§ **EXERCISE INPUT**

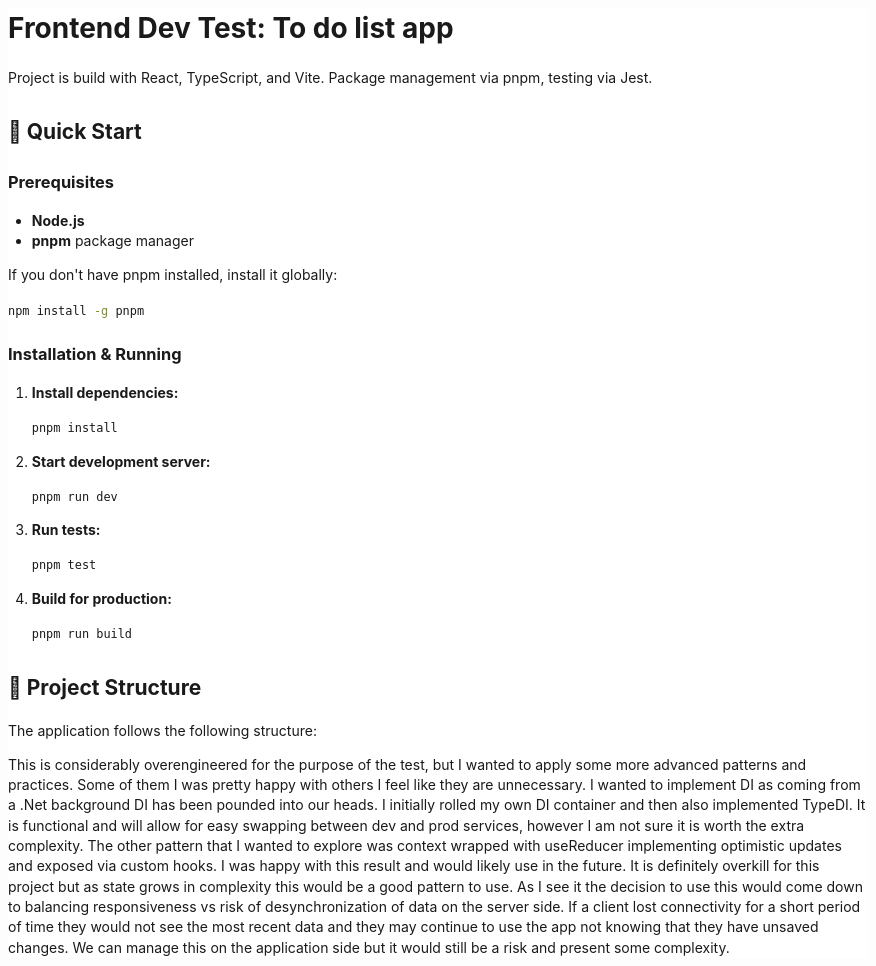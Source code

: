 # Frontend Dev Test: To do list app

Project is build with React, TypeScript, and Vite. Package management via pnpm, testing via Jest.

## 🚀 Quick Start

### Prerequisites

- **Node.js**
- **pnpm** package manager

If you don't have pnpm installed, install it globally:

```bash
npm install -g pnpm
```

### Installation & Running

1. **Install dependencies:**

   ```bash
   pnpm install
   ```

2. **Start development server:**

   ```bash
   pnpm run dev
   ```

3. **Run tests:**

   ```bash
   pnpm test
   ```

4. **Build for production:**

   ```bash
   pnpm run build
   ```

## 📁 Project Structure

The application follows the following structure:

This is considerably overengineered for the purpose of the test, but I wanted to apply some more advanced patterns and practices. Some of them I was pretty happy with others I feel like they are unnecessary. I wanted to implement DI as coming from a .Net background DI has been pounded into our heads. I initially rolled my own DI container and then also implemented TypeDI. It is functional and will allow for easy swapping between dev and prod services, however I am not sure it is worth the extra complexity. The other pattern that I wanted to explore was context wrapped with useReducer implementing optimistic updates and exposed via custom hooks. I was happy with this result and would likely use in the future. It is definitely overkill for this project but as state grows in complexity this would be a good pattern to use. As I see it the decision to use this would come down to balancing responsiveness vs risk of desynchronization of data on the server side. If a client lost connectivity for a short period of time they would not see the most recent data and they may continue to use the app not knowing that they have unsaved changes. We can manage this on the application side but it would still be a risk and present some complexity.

§ **EXERCISE BRIEF**
Each line of the data above is to be output exactly; the pictures are not to appear.

§ **OUTPUT FOR THIS TASK**
Source code

: # Frontend Dev Test: To do list app

Project is build with React, TypeScript, and Vite. Package management via pnpm, testing via Jest.

## 🚀 Quick Start

### Prerequisites

- **Node.js**
- **pnpm** package manager

If you don't have pnpm installed, install it globally:

```bash
npm install -g pnpm
```

### Installation & Running

1. **Install dependencies:**

   ```bash
   pnpm install
   ```

2. **Start development server:**

   ```bash
   pnpm run dev
   ```

3. **Run tests:**

   ```bash
   pnpm test
   ```

4. **Build for production:**

   ```bash
   pnpm run build
   ```

## 📁 Project Structure

The application follows the following structure:

This is considerably overengineered for the purpose of the test, but I wanted to apply some more advanced patterns and practices. Some of them I was pretty happy with others I feel like they are unnecessary. I wanted to implement DI as coming from a .Net background DI has been pounded into our heads. I initially rolled my own DI container and then also implemented TypeDI. It is functional and will allow for easy swapping between dev and prod services, however I am not sure it is worth the extra complexity. The other pattern that I wanted to explore was context wrapped with useReducer implementing optimistic updates and exposed via custom hooks. I was happy with this result and would likely use in the future. It is definitely overkill for this project but as state grows in complexity this would be a good pattern to use. As I see it the decision to use this would come down to balancing responsiveness vs risk of desynchronization of data on the server side. If a client lost connectivity for a short period of time they would not see the most recent data and they may continue to use the app not knowing that they have unsaved changes. We can manage this on the application side but it would still be a risk and present some complexity.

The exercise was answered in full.